Unsharded databases creating a jumbo shard

Data in an unsharded database is stored entirely on one shard. If that database is large, one shard ends up holding significantly more data than the others. The same situation can occur when data is imported into a sharded cluster instance that was not sharded before the import.

Resolve

Choose the appropriate action based on your situation:

SituationAction
Import not yet startedShard the destination instance before importing data
Multiple unsharded databases with similar sizesRun the movePrimary command to distribute each database to a different shard
A single large unsharded databaseShard the database, or migrate it to a dedicated replica set instance
Disk space is sufficientNo action required

For more on how chunks are partitioned and split, see Data partitioning with chunks and Split chunks in a sharded cluster.

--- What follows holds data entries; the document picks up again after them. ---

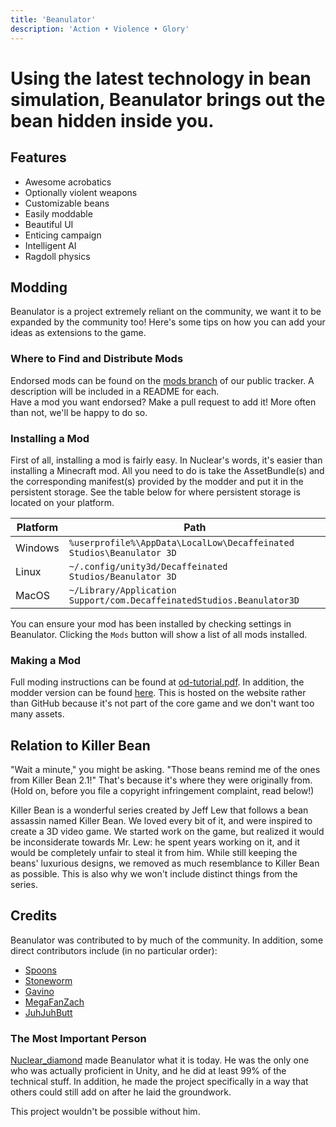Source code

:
 ```yaml
---
title: 'Beanulator'
description: 'Action • Violence • Glory'
---
```


# Using the latest technology in bean simulation, Beanulator brings out the bean hidden inside you.

## Features
* Awesome acrobatics
* Optionally violent weapons
* Customizable beans
* Easily moddable
* Beautiful UI
* Enticing campaign
* Intelligent AI
* Ragdoll physics

## Modding
Beanulator is a project extremely reliant on the community, we want it to be expanded by the community too! Here's some tips on how you can add your ideas as extensions to the game.

### Where to Find and Distribute Mods
Endorsed mods can be found on the [mods branch](https://github.com/Decaffeinated-Studios/Beanulator/tree/mods) of our public tracker. A description will be included in a README for each.     
Have a mod you want endorsed? Make a pull request to add it! More often than not, we'll be happy to do so. 

### Installing a Mod
First of all, installing a mod is fairly easy. In Nuclear's words, it's easier than installing a Minecraft mod. All you need to do is take the AssetBundle(s) and the corresponding manifest(s) provided by the modder and put it in the persistent storage. See the table below for where persistent storage is located on your platform.

| Platform | Path                                                                  |
|----------|-----------------------------------------------------------------------|
| Windows  | `%userprofile%\AppData\LocalLow\Decaffeinated Studios\Beanulator 3D`  |
| Linux    | `~/.config/unity3d/Decaffeinated Studios/Beanulator 3D`               |
| MacOS    | `~/Library/Application Support/com.DecaffeinatedStudios.Beanulator3D` |

You can ensure your mod has been installed by checking settings in Beanulator. Clicking the `Mods` button will show a list of all mods installed.

### Making a Mod
Full moding instructions can be found at [od-tutorial.pdf](https://beanulator.tk/mod-tutorial.pdf).
In addition, the modder version can be found [here](https://beanulator.tk/modder.zip). This is hosted on the website rather than GitHub because it's not part of the core game and we don't want too many assets. 

## Relation to Killer Bean
"Wait a minute," you might be asking. "Those beans remind me of the ones from Killer Bean 2.1!"
That's because it's where they were originally from. (Hold on, before you file a copyright infringement complaint, read below!)

Killer Bean is a wonderful series created by Jeff Lew that follows a bean assassin named Killer Bean. We loved every bit of it, and were inspired to create a 3D video game. 
We started work on the game, but realized it would be inconsiderate towards Mr. Lew: he spent years working on it, and it would be completely unfair to steal it from him. 
While still keeping the beans' luxurious designs, we removed as much resemblance to Killer Bean as possible.
This is also why we won't include distinct things from the series. 

## Credits
Beanulator was contributed to by much of the community. In addition, some direct contributors include (in no particular order):
* [Spoons](https://discord.com/users/spoons_user_id)
* [Stoneworm](https://discord.com/users/stoneworms_user_id)
* [Gavino](https://discord.com/users/gavinos_user_id)
* [MegaFanZach](https://discord.com/users/zachs_user_id)
* [JuhJuhButt](https://discord.com/users/juhs_user_id)

### The Most Important Person
[Nuclear_diamond](https://discord.com/users/nuclears_user_id) made Beanulator what it is today. He was the only one who was actually proficient in Unity, and he did at least 99% of the technical stuff. In addition, he made the project specifically in a way that others could still add on after he laid the groundwork.

This project wouldn't be possible without him.
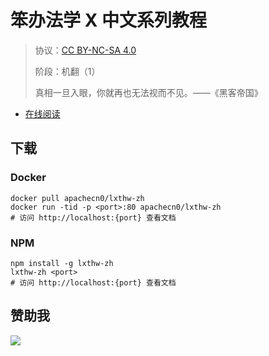<!--
    需要填充的占位符：
    
    README.md
    
        笨办法学代码中文系列教程：文档中文名
        LearnCodeTheHardWay：文档英文名
        https://learncodethehardway.org/：文档原始链接
        lxthw：域名前缀
        飞龙：负责人名称
        wizardforcel：负责人 Github 用户名
        562826179：负责人 QQ
        lxthw-zh：ApacheCN 的 Github 仓库名称
        lxthw-zh：DockerHub 仓库名称
        lxthw-zh：PYPI 包名称
        lxthw-zh：NPM 包名称
    
    CNAME
    
        lxthw：域名前缀

    index.html
    
        笨办法学代码中文系列教程：文档中文名
        #333：显示颜色
        lxthw-zh：ApacheCN 的 Github 仓库名称

    asset/docsify-flygon-footer.js
    
        lxthw-zh：ApacheCN 的 Github 仓库名称
-->

# 笨办法学 X 中文系列教程

> 协议：[CC BY-NC-SA 4.0](http://creativecommons.org/licenses/by-nc-sa/4.0/)
> 
> 阶段：机翻（1）
> 
> 真相一旦入眼，你就再也无法视而不见。——《黑客帝国》

* [在线阅读](https://lxthw.flygon.net)

## 下载

### Docker

```
docker pull apachecn0/lxthw-zh
docker run -tid -p <port>:80 apachecn0/lxthw-zh
# 访问 http://localhost:{port} 查看文档
```

### NPM

```
npm install -g lxthw-zh
lxthw-zh <port>
# 访问 http://localhost:{port} 查看文档
```

## 赞助我

![](https://img-blog.csdnimg.cn/20200112005920729.png)
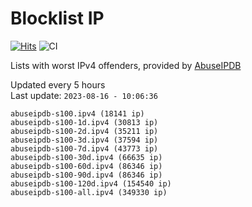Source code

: # Blocklist IP

[![Hits](https://hits.seeyoufarm.com/api/count/incr/badge.svg?url=https%3A%2F%2Fgithub.com%2Fborestad%2Fblocklist-ip%2F&count_bg=%2379C83D&title_bg=%23555555&icon=&icon_color=%23E7E7E7&title=hits&edge_flat=false)](https://hits.seeyoufarm.com)  ![CI](https://img.shields.io/github/workflow/status/borestad/blocklist-ip/CI?style=flat-square)

Lists with worst IPv4 offenders, provided by [AbuseIPDB](https://www.abuseipdb.com/)

<!-- FOOTER-PLACEHOLDER -->
Updated every 5 hours<br>
Last update: `2023-08-16 - 10:06:36`
```
abuseipdb-s100.ipv4 (18141 ip)
abuseipdb-s100-1d.ipv4 (30813 ip)
abuseipdb-s100-2d.ipv4 (35211 ip)
abuseipdb-s100-3d.ipv4 (37594 ip)
abuseipdb-s100-7d.ipv4 (43773 ip)
abuseipdb-s100-30d.ipv4 (66635 ip)
abuseipdb-s100-60d.ipv4 (86346 ip)
abuseipdb-s100-90d.ipv4 (86346 ip)
abuseipdb-s100-120d.ipv4 (154540 ip)
abuseipdb-s100-all.ipv4 (349330 ip)
```

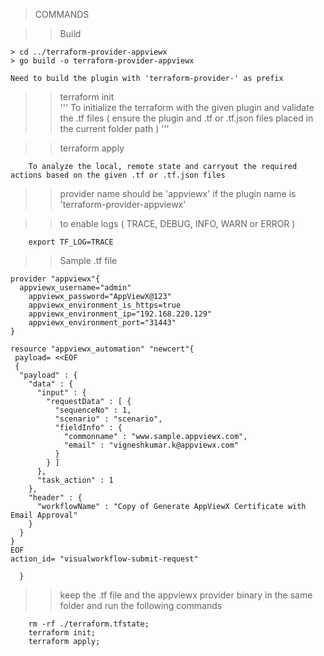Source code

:>COMMANDS

>> Build
```
> cd ../terraform-provider-appviewx
> go build -o terraform-provider-appviewx

Need to build the plugin with 'terraform-provider-' as prefix

```

>>	terraform init  
'''
	To initialize the terraform with the given plugin and validate the .tf files
	( ensure the plugin and .tf or .tf.json files placed in the current folder path )
'''

>> terraform apply
```
	To analyze the local, remote state and carryout the required actions based on the given .tf or .tf.json files
```

>> provider name should be 'appviewx' if the plugin name is 'terraform-provider-appviewx'

>> to enable logs  ( TRACE, DEBUG, INFO, WARN or ERROR )
```
	export TF_LOG=TRACE
```

>> Sample .tf file
```
provider "appviewx"{
  appviewx_username="admin"
	appviewx_password="AppViewX@123"
	appviewx_environment_is_https=true 
	appviewx_environment_ip="192.168.220.129"
	appviewx_environment_port="31443"
}

resource "appviewx_automation" "newcert"{
 payload= <<EOF
 {
  "payload" : {
    "data" : {
      "input" : {
        "requestData" : [ {
          "sequenceNo" : 1,
          "scenario" : "scenario",
          "fieldInfo" : {
            "commonname" : "www.sample.appviewx.com",
            "email" : "vigneshkumar.k@appviewx.com"
          }
        } ]
      },
      "task_action" : 1
    },
    "header" : {
      "workflowName" : "Copy of Generate AppViewX Certificate with Email Approval"
    }
  }
}
EOF
action_id= "visualworkflow-submit-request"

  }

```

>> keep the .tf file and the appviewx provider binary in the same folder and run the following commands
```
	rm -rf ./terraform.tfstate;
	terraform init;
	terraform apply;
```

Disk fragmentation from moveChunk operations

When the balancer migrates a chunk, it removes source documents after writing them to the destination. By default, that removal does not release the physical disk space—the data files and index files for the WiredTiger engine retain the space until explicitly reclaimed. This is common when sharding is added to an instance that has been running for some time.

Resolve

Run compact on each affected shard to reclaim fragmented space:

db.runCommand({compact: "<collectionName>"})

See Migrate ranges in a sharded cluster and Manage sharded cluster balancer for context on moveChunk behavior.

Verify

After compact completes on each shard, compare the Disk Usage (Bytes) values across shards in Monitoring Data to confirm the distribution is more even.

What's next

  • If disk usage continues to grow after resolving the immediate cause, expand the storage space of the instance from the ApsaraDB for MongoDB console.

  • Review your shard key design to prevent data skew from recurring.

  • Schedule compact operations periodically during off-peak hours to keep fragmentation in check.